Il legale si è detto “soddisfatto per questa importantissima conclusione, perché l’associazione per delinquere era un architrave della vicenda”.

LA DIFESA PREPARA LA REVISIONE DEL PROCESSO

La difesa di Del Turco si prepara a chiedere la revisione del processo nel quale l’ex presidente della Regione Abruzzo è stato condannato per induzione indebita, ossia per la vecchia concussione per induzione modificata dalla legge Severino, al termine dell’inchiesta sulla cosiddetta Sanitopoli.

“Siamo ancora molto amareggiati - ha sottolineato Caiazza - per la decisione già presa dalla Cassazione di confermare, dopo che siamo stati assolti da 24 dazioni, la condanna per le residue quattro. Certamente non fermiamo qui, forti anche del risultato di Perugia”.

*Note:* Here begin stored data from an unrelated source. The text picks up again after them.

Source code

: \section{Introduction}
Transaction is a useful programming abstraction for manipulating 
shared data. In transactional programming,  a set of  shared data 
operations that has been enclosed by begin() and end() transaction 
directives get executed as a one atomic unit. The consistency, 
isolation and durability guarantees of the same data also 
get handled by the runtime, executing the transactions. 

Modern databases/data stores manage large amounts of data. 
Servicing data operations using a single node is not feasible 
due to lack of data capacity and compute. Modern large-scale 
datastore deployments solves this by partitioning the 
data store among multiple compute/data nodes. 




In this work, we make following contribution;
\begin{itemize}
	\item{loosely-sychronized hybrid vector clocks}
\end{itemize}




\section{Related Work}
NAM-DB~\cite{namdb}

“Quindi stiamo lavorando anche per la revisione della condanna definitiva. E sono sicuro - ha concluso Caiazza - che avremo soddisfazione come l’abbiamo avuta oggi”.

EX PM TRIFUOGGI, SENTENZA CONFERMA TANGENTI E CONCUSSIONE

‘‘Non ho altro da aggiungere rispetto a quello che già dissi dopo la sentenza della Cassazione, e cioè che il passaggio di denaro c’è stato e questo conferma la correttezza del processo”.

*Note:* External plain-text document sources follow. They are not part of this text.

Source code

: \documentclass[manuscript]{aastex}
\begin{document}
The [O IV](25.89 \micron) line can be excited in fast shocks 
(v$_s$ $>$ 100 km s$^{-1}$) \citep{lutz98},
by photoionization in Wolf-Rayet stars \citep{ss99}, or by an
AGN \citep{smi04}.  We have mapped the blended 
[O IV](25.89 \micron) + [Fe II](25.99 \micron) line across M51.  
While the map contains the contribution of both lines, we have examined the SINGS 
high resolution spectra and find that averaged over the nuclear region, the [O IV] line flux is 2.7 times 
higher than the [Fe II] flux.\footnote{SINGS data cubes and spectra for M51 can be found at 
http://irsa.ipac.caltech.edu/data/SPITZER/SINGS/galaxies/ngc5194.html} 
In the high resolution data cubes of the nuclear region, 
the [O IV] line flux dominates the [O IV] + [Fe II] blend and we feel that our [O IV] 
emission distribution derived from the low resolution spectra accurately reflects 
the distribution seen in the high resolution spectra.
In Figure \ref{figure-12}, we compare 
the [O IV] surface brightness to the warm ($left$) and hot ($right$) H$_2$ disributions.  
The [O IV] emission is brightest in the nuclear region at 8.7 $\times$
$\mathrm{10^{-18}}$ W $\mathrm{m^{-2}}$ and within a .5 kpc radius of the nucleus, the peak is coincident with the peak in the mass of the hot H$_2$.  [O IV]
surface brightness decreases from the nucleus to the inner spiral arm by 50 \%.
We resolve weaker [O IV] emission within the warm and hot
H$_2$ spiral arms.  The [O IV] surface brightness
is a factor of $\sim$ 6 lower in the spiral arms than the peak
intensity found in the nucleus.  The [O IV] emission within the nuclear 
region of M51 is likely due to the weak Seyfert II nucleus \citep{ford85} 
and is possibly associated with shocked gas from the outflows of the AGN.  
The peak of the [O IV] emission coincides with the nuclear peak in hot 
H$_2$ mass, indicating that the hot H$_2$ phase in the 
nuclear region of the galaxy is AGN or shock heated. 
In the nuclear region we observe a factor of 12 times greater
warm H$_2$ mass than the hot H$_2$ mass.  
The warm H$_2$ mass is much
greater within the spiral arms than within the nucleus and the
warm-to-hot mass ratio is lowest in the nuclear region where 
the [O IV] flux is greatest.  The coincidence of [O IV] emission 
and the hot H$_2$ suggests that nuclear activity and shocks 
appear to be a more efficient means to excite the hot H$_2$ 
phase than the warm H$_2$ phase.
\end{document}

Commenta così l’ex procuratore della Repubblica di Pescara, Nicola Trifuoggi, che insieme ai pm Giampiero Di Florio e Giuseppe Bellelli diede vita al processo sulla Sanitopoli abruzzese.

“Come avevo già affermato la Corte d’Appello di Perugia ha solo ricalcolato la pena dopo che era stato cancellato il reato di associazione per delinquere - rimarca - ma si tratta di un argomento tecnico che ha solo rimodulato la condanna, condanna a 3 anni e 11 mesi che ora è definitiva e quindi andatevi a rileggere quello che dichiarai lo scorso dicembre che confermo in toto”.

Trifuoggi aveva commentato la sentenza della Cassazione spiegando che “c’è gente che si accontenta del fatto che è caduto il reato di associazione per delinquere: ma quello non era il reato più grave, visto che è un reato che prevede 5 anni, mentre per le tangenti la pena massima è a 8 anni”.

“Quindi la concussione è evidente e definitivamente accertata. Presunte tangenti? No, chiariamolo una volta per tutte: sono tangenti - aveva concluso - E per quanto riguarda le prescrizioni siamo di fronte a un’ulteriore sconfitta della giustizia”.